The probability model gives you probabilities for 4 output states at time $t$ in terms of the 16 input states - the possible ordered pairs for $(x_{t-1},x_{t-2})$.

For speed of writing, let's write $AC$ for $(A,C)$ and so on.

\begin{array}{c|cccc|cccc|c} & AA & AC &AT&AG& CA &CC &CT &CG& \ldots \\ \hline A &p_{AA\to A}&p_{AC\to A}&p_{AT\to A}&p_{AG\to A}&p_{CA\to A}&p_{CC\to A}&p_{CT\to A}&p_{CG\to A}\\ C &p_{AA\to C}&p_{AC\to C}&p_{AT\to C}&p_{AG\to C}&p_{CA\to C}&p_{CC\to C}&p_{CT\to C}&p_{CG\to C}\\ T &p_{AA\to T}&p_{AC\to T}&p_{AT\to T}&p_{AG\to T}&p_{CA\to T}&p_{CC\to T}&p_{CT\to T}&p_{CG\to T}\\ G &p_{AA\to G}&p_{AC\to G}&p_{AT\to G}&p_{AG\to G}&p_{CA\to G}&p_{CC\to G}&p_{CT\to G}&p_{CG\to G}\\ \hline \end{array}

We could label the partitions with boldface versions of the state $x_{t-1}$:

\begin{array}{c|cccc|cc|c|cc} & AA & AC &AT&AG& CA & &\ldots && \ldots& GG \\ \hline A & & & & & & & & & & \\ C & & \mathbf{A} & & & \quad\mathbf{C} & &\mathbf{T}& & \mathbf{G} & \\ T & & & & & & & & & & \\ G & & & & & & & & & & \\ \hline \end{array}

As I mentioned in comments, you need to extend the state.

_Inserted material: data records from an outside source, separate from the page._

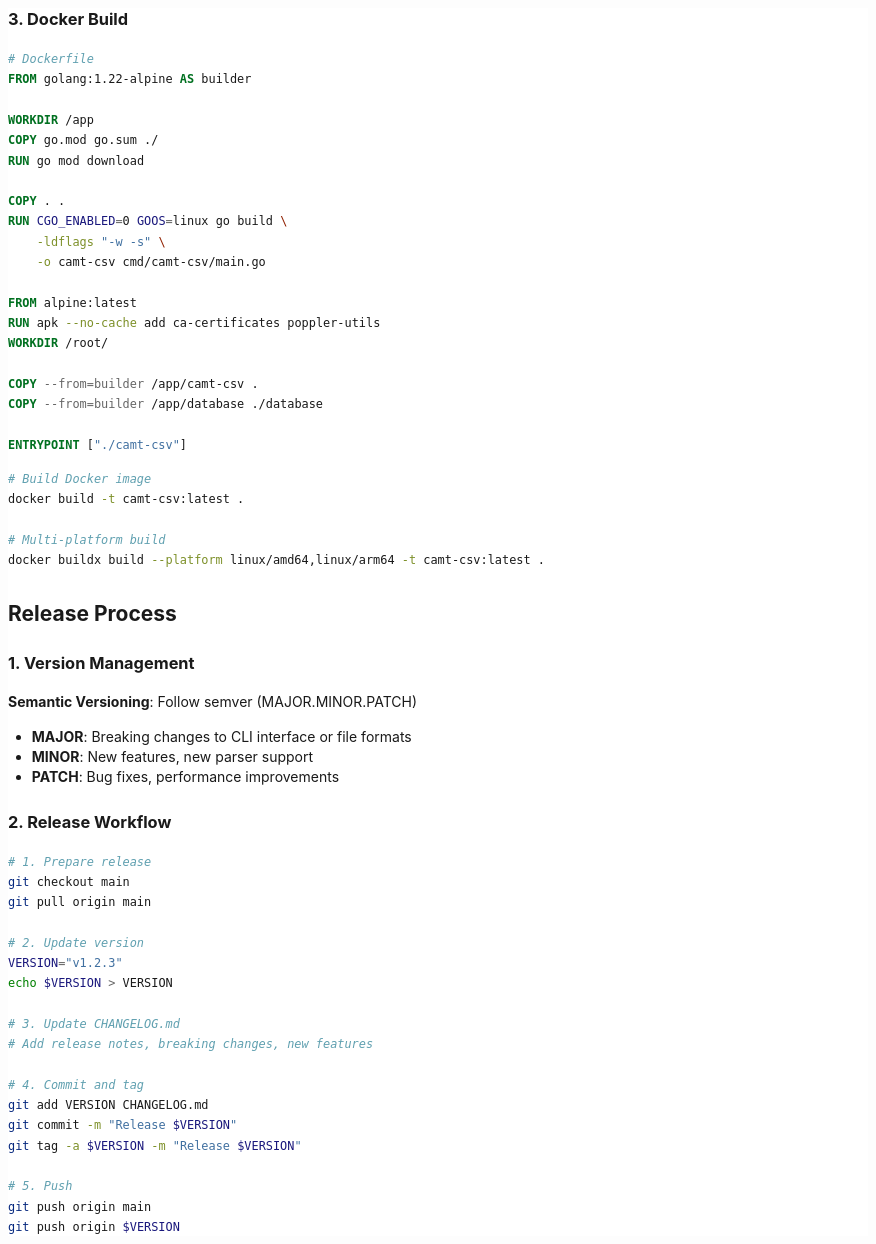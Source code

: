 ### 3. Docker Build

```dockerfile
# Dockerfile
FROM golang:1.22-alpine AS builder

WORKDIR /app
COPY go.mod go.sum ./
RUN go mod download

COPY . .
RUN CGO_ENABLED=0 GOOS=linux go build \
    -ldflags "-w -s" \
    -o camt-csv cmd/camt-csv/main.go

FROM alpine:latest
RUN apk --no-cache add ca-certificates poppler-utils
WORKDIR /root/

COPY --from=builder /app/camt-csv .
COPY --from=builder /app/database ./database

ENTRYPOINT ["./camt-csv"]
```

```bash
# Build Docker image
docker build -t camt-csv:latest .

# Multi-platform build
docker buildx build --platform linux/amd64,linux/arm64 -t camt-csv:latest .
```

## Release Process

### 1. Version Management

**Semantic Versioning**: Follow semver (MAJOR.MINOR.PATCH)

- **MAJOR**: Breaking changes to CLI interface or file formats
- **MINOR**: New features, new parser support
- **PATCH**: Bug fixes, performance improvements

### 2. Release Workflow

```bash
# 1. Prepare release
git checkout main
git pull origin main

# 2. Update version
VERSION="v1.2.3"
echo $VERSION > VERSION

# 3. Update CHANGELOG.md
# Add release notes, breaking changes, new features

# 4. Commit and tag
git add VERSION CHANGELOG.md
git commit -m "Release $VERSION"
git tag -a $VERSION -m "Release $VERSION"

# 5. Push
git push origin main
git push origin $VERSION
```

Let $z_t$ consist of pairs of states $(x_t,x_{t-1})$ and now consider a Markov Chain in $z_t$; that is, you have a transition matrix $p(z_t|z_{t-1})$.

So the state at time $t$ will be one of the 16 pairs $(A,A), (A,C) \ldots (G,G)$, and the transition matrix will be a 16 $\times$ 16 matrix of transition probabilities that will be mostly zero (necessarily so, because any pair that doesn't have the second component of $z_t$ match with the first component of $z_{t-1}$ is impossible).

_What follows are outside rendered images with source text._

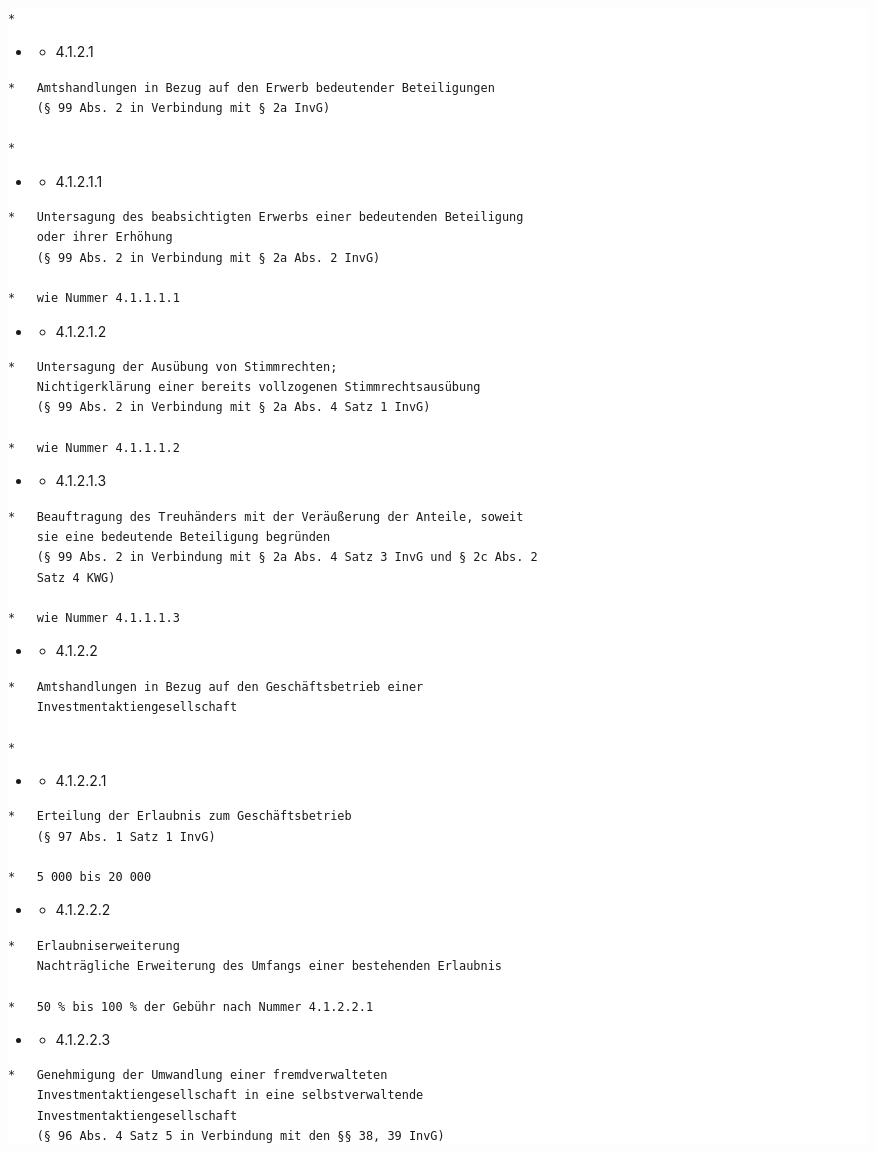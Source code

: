     *

*    *   4.1.2.1

    *   Amtshandlungen in Bezug auf den Erwerb bedeutender Beteiligungen
        (§ 99 Abs. 2 in Verbindung mit § 2a InvG)

    *

*    *   4.1.2.1.1

    *   Untersagung des beabsichtigten Erwerbs einer bedeutenden Beteiligung
        oder ihrer Erhöhung
        (§ 99 Abs. 2 in Verbindung mit § 2a Abs. 2 InvG)

    *   wie Nummer 4.1.1.1.1


*    *   4.1.2.1.2

    *   Untersagung der Ausübung von Stimmrechten;
        Nichtigerklärung einer bereits vollzogenen Stimmrechtsausübung
        (§ 99 Abs. 2 in Verbindung mit § 2a Abs. 4 Satz 1 InvG)

    *   wie Nummer 4.1.1.1.2


*    *   4.1.2.1.3

    *   Beauftragung des Treuhänders mit der Veräußerung der Anteile, soweit
        sie eine bedeutende Beteiligung begründen
        (§ 99 Abs. 2 in Verbindung mit § 2a Abs. 4 Satz 3 InvG und § 2c Abs. 2
        Satz 4 KWG)

    *   wie Nummer 4.1.1.1.3


*    *   4.1.2.2

    *   Amtshandlungen in Bezug auf den Geschäftsbetrieb einer
        Investmentaktiengesellschaft

    *

*    *   4.1.2.2.1

    *   Erteilung der Erlaubnis zum Geschäftsbetrieb
        (§ 97 Abs. 1 Satz 1 InvG)

    *   5 000 bis 20 000


*    *   4.1.2.2.2

    *   Erlaubniserweiterung
        Nachträgliche Erweiterung des Umfangs einer bestehenden Erlaubnis

    *   50 % bis 100 % der Gebühr nach Nummer 4.1.2.2.1


*    *   4.1.2.2.3

    *   Genehmigung der Umwandlung einer fremdverwalteten
        Investmentaktiengesellschaft in eine selbstverwaltende
        Investmentaktiengesellschaft
        (§ 96 Abs. 4 Satz 5 in Verbindung mit den §§ 38, 39 InvG)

As above, for speed of writing, let's also write $AC$ for $(A,C)$ and so on.

For ease of display I am going to define $z_{t-1}^*$ which is simply a permuted $z_{t-1}$. We can write $p(z_t|z_{t-1}^*)$ and then arrive back at $p(z_t|z_{t-1})$ by simple permutation.

So the transition matrix for $p(z_t|z_{t-1}^*)$ is of the form:

\begin{array}{c|cccc|cc|c|cc} & AA & AC &AT&AG& CA & &\ldots && \ldots& GG \\ \hline AA & & & & & & & & & & \\ CA & & \mathbf{A} & & & \quad\mathbf{0} & &\mathbf{0}& & \mathbf{0} & \\ TA & & & & & & & & & & \\ GA & & & & & & & & & & \\ \hline AC & & & & & & & & & & \\ \vdots & & \mathbf{0} & & & \quad\mathbf{C} & &\mathbf{0}& &\mathbf{0} & \\ \vdots & & & & & & & & & & \\\hline \vdots & & \mathbf{0} & & &\quad\mathbf{0} & &\mathbf{T}& & \mathbf{0} &\\ \vdots & & & & & & & & & & \\ \hline \vdots & & \mathbf{0} & & &\quad\mathbf{0} & &\mathbf{0}& & \mathbf{G} & \\ GG & & & & & & & & & & \\ \hline \end{array}

We can then rearrange either the rows or columns so they're in the same order; the transition matrix no longer has that simple structure, but contains the same values.

Generally, you can use this procedure to transform any $k$-th order Markov chain to a first-order MC (also holds for Hidden Markov Models).